Since for the size only positive power-of-two multiples of the base type are allowed, I don't think it is supported. The documentation says nothing about a non-constant size. -- You might consider to pre-define all types that are needed in your application, and use a switch to select the requested one. — the busybee, Jan 07 '21 at 07:39
What do you want to achieve here? Is writing a simple for loop and compiling with `-O3` an option? Is switching to C++ an option? (You could pass `n` as a template parameter, if it is known at compile time) — chtz, Jan 07 '21 at 08:23
@chtz the problem is gcc tend to not vectorize simple loops, hence the need to state it explicetely. — user2284570, Jan 07 '21 at 10:38
Alright, that makes for 1=2^0 to 10G=2^34 (approximately) bytes ... well, 35 different types. Not too much, if you want this. Remember, only power-of-two are allowed. -- However, the reason for such types is to use special machine code instructions to handle multiple data in parallel. But only as many as fit in a single register, AFAIK. -- I'm afraid, you are digging at the wrong place. — the busybee, Jan 07 '21 at 10:49
@thebusybee sorry I was meaning 1 byte. also, it doesn t have to be a power of 2. — user2284570, Jan 07 '21 at 10:51
But you read GCC's documentation, didn't you? Its extension limits the size to power-of-two multiples of the base type. — the busybee, Jan 07 '21 at 10:54
if the loop wasn't vectorized then you need to check the log to see why it's not vectorized and fix — phuclv, Jan 07 '21 at 13:33
An OpenMP SIMD annotation may get the compiler to vectorize. Often `#pragma omp simd` is enough; if you don't know how they work, see http://primeurmagazine.com/repository/PrimeurMagazine-AE-PR-12-14-32.pdf . Also worth noting that SVE doesn't have to be a power-of-two length; any multiple of (IIRC) 64 is allowed… you can have vectors of 384 bits, for example. — nemequ, Jan 07 '21 at 17:11
@nemequ given the array tend to be small, I m not sure a library call to openmp is the right way to do. Better to get it vectorized inlined in the code. — user2284570, Jan 07 '21 at 17:14
OpenMP **SIMD**. There is no library call; you don't even have to link to the OpenMP runtime library (gcc/clang: -fopenmp-simd). It's basically just cross-compiler a standard for annotating loops to help the compiler to vectorize. Works in most modern compilers, including GCC, clang, MSVC, ICC, Cray, Arm, xlc, etc. I suggest you read that article I linked to, it should explain things in more detail. — nemequ, Jan 07 '21 at 20:01

Peter Cordes · Answer 1 · 2021-01-07T20:23:07.887

1

No, that would make no sense. It's like trying to select uint32_t vs. uint64_t at runtime based on the value of some variable.
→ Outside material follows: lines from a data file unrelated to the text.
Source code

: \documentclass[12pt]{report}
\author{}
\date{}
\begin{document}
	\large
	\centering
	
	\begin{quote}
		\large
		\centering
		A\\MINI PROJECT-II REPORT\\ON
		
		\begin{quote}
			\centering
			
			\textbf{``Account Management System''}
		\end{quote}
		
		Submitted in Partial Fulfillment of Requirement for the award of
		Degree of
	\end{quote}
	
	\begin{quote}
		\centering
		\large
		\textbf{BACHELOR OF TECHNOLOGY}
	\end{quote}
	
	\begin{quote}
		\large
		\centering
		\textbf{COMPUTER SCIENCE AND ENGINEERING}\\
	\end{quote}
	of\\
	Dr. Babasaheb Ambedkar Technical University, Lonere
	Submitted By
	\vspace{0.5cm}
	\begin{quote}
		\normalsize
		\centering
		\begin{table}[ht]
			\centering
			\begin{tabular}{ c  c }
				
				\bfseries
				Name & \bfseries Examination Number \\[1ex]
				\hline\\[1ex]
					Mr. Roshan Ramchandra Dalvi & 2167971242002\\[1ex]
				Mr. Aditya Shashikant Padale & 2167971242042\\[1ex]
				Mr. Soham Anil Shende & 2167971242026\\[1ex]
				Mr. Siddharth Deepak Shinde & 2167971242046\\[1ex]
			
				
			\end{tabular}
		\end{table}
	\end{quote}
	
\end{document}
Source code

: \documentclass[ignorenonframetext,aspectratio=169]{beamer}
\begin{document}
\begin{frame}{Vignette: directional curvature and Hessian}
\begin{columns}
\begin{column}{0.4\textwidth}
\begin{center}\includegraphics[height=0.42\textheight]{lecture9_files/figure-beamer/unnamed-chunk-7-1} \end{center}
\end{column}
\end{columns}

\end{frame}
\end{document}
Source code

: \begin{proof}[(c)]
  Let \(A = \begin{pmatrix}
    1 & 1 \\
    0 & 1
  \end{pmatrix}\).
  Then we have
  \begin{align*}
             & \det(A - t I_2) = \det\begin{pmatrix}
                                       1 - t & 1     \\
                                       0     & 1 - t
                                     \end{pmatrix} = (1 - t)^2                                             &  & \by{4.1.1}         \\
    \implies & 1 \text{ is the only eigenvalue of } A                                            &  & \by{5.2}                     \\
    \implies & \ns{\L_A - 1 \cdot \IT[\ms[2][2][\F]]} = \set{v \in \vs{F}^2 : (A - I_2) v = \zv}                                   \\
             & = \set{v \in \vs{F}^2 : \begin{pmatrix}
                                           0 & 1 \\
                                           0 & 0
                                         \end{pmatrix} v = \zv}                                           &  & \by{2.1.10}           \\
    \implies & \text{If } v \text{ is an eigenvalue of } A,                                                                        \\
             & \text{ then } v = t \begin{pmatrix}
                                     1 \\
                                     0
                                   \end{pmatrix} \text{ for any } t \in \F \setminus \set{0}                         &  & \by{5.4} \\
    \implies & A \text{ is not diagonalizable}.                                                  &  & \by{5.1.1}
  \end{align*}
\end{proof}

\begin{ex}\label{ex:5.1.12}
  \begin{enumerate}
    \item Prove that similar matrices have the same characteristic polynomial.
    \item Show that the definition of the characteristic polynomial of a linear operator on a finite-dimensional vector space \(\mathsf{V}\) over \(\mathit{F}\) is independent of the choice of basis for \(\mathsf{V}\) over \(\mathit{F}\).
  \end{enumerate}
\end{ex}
Manual vectorization does not work by treating the whole array as one giant SIMD vector, it works by telling the compiler exactly how to use fixed-size short vectors. If auto-vectorization doesn't work with normal arrays, this is not going to help.

To get GCC to "try harder" to auto-vectorize a loop if you don't want to do it manually, there #pragma omp SIMD with gcc -fopenmp which can auto-vectorize at -O2. Or compiling with -O3 will consider every loop as a candidate for auto-vectorization. (Also stuff on single structs; clang is generally better at finding SIMD use-cases in non-looping code than gcc, though. clang may sometimes be too aggressive and spend more time shuffling data together than it would cost to just do separate scalar work.)
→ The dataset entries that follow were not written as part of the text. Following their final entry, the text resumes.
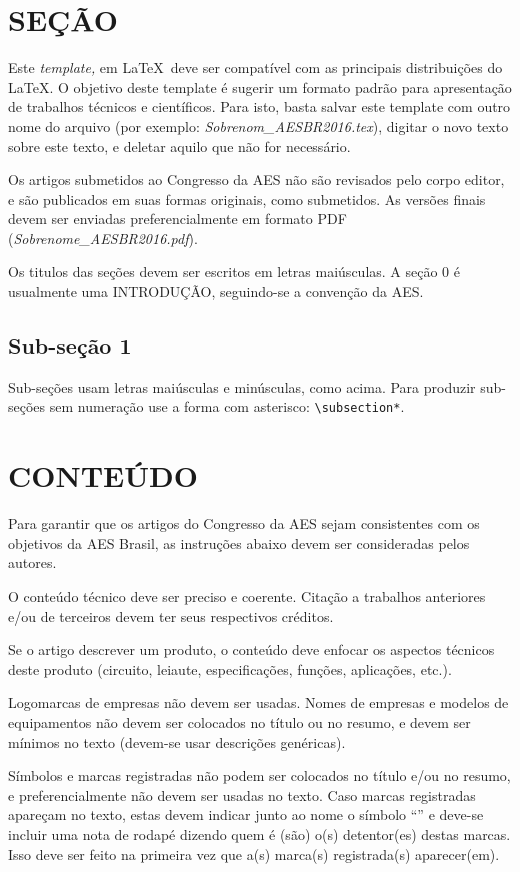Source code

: \documentclass
  [ams,pdfout]%
	{aesbr}
\begin{document}
\section{SEÇÃO}
Este \emph{template,} em \LaTeX\, deve ser compatível com as principais distribuições do \LaTeX. O objetivo deste template é sugerir um formato padrão para apresentação de trabalhos técnicos e científicos. Para isto, basta salvar este template com outro nome do arquivo (por exemplo: \emph{Sobrenom\_AESBR2016.tex}), digitar o novo texto sobre este texto, e deletar aquilo que não for necessário.

Os artigos submetidos ao Congresso da AES não são revisados pelo corpo editor, e são publicados em suas formas originais, como submetidos. As versões finais devem ser enviadas preferencialmente em formato PDF (\emph{Sobrenome\_AESBR2016.pdf}).

Os titulos das seções devem ser escritos em letras maiúsculas. A seção 0 é usualmente uma INTRODUÇÃO, seguindo-se a convenção da AES.
%
\subsection{Sub-seção 1}
Sub-seções usam letras maiúsculas e minúsculas, como acima. Para produzir sub-seções sem numeração use a forma com asterisco: \verb|\subsection*|.

\section{CONTEÚDO}
Para garantir que os artigos do Congresso da AES sejam consistentes com os objetivos da AES Brasil, as instruções abaixo devem ser consideradas pelos autores.

O conteúdo técnico deve ser preciso e coerente. Citação a trabalhos anteriores e/ou de terceiros devem ter seus respectivos créditos.

Se o artigo descrever um produto, o conteúdo deve enfocar os aspectos técnicos deste produto (circuito, leiaute, especificações, funções, aplicações, etc.).

Logomarcas de empresas não devem ser usadas. Nomes de empresas e modelos de equipamentos não devem ser colocados no título ou no resumo, e devem ser mínimos no texto (devem-se usar descrições genéricas).

Símbolos e marcas registradas não podem ser colocados no título e/ou no resumo, e preferencialmente não devem ser usadas no texto. Caso marcas registradas apareçam no texto, estas devem indicar junto ao nome o símbolo ``\texttrademark'' e deve-se incluir uma nota de rodapé dizendo quem é (são) o(s) detentor(es) destas marcas. Isso deve ser feito na primeira vez que a(s) marca(s) registrada(s) aparecer(em).
%
\end{document}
But note that GCC and clang's auto-vectorization can only work if the loop trip-count can be calculated before the first iteration. It can be a runtime variable count, but an if()break; exit condition that could trigger at any time depending on data will defeat them. So e.g. they can't auto-vectorize a naive looping strlen or strchr implementation that uses while(*p++ != 0){...}. ICC can do that.

Also if you need any kind of shuffling, you'll often need to do that yourself with GNU C native vectors, or target-specific intrinsics like SSE/AVX for x86, NEON/AdvSIMD for ARM, AltiVec for Power, etc.

Cray machines apparently had SIMD that worked by giving the hardware a pointer + length and letting it "loop" in whatever chunks it wanted (maybe like how modern x86 rep movsd can actually use larger chunks in its microcode). But modern CPUs have fixed-width short-vector SIMD instructions that can for example do exactly 16 or exactly 32 bytes.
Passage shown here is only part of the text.